2. Comparable Bounds for CMR-SGD: Symmetric Assumption for Simplified Analysis

The prediction set length of CMR in homoscedastic tasks does not vary with input and is a constant. While analysis should be simpler, it only estimates the median and lacks direct control over the upper and lower quantiles. Theorem 4.1 shows that under an additional quantile symmetry assumption (Assumption 4.2, where quantiles are symmetric about the median), CMR achieves an efficiency bound of the same order in \((n, m, \alpha)\) as CQR. This indicates that the triplet characterization is not unique to CQR but is a common property of conformalized regression under SGD training, with symmetry being the key trade-off for using point median estimates to control intervals.

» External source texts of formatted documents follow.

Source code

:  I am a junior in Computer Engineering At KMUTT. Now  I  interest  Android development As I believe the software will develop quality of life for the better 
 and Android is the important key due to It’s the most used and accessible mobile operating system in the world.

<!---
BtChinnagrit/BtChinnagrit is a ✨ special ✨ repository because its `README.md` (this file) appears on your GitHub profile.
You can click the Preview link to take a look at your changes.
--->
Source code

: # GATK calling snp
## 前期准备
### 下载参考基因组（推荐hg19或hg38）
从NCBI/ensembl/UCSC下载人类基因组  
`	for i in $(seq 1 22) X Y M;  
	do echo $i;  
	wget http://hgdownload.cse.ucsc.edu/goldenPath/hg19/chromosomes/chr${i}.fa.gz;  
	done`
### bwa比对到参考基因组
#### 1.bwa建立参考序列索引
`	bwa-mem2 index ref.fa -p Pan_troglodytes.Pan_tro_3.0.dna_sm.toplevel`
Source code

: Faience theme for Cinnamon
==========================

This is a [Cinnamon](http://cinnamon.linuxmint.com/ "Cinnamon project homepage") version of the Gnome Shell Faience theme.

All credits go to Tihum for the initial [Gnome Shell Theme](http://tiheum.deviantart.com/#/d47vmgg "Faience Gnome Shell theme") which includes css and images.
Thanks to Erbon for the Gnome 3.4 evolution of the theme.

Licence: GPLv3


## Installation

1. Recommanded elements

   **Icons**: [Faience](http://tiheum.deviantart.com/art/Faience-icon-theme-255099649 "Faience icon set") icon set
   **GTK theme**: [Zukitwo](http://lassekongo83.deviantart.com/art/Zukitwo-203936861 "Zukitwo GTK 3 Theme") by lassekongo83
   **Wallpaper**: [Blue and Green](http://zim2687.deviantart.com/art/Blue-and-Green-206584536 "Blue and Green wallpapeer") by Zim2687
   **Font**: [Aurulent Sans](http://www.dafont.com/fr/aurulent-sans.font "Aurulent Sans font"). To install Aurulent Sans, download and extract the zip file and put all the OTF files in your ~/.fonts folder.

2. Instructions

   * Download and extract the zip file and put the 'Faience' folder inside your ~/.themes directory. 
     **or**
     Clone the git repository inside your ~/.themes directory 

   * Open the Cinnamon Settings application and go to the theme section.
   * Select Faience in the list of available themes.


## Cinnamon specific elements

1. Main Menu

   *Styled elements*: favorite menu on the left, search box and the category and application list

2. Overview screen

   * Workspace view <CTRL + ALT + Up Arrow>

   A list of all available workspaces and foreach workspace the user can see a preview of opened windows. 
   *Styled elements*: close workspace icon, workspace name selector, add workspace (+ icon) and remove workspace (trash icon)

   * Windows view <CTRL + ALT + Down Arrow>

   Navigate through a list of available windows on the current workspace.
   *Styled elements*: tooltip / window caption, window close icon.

3. Phase Transition Analysis: Guiding Data Allocation based on \(\alpha\)

In safety-critical applications, how small must \(\alpha\) be to change the dominant term of efficiency? Section 3.2.1 sets \(n = \Theta(m)\) to simplify the bound to \(\mathcal{O}(n^{-1/2} + (\alpha^2 n)^{-1})\) and characterizes its behavior in three segments: when \(\alpha = \Omega(n^{-1/4})\), the bound is \(\mathcal{O}(n^{-1/2})\) and independent of \(\alpha\); when \(n^{-1/2} \ll \alpha \ll n^{-1/4}\), the bound transitions to being dominated by \(\mathcal{O}((\alpha^2 n)^{-1})\); and in the extreme case of \(\alpha = \Theta(n^{-1/2})\), \(\alpha\) completely dominates. This provides actionable data allocation guidance—when \(\alpha\) is large enough, the training and calibration sets can be of the same order, but when \(\alpha\) is small, more budget must be allocated to the training data to suppress the amplified training error.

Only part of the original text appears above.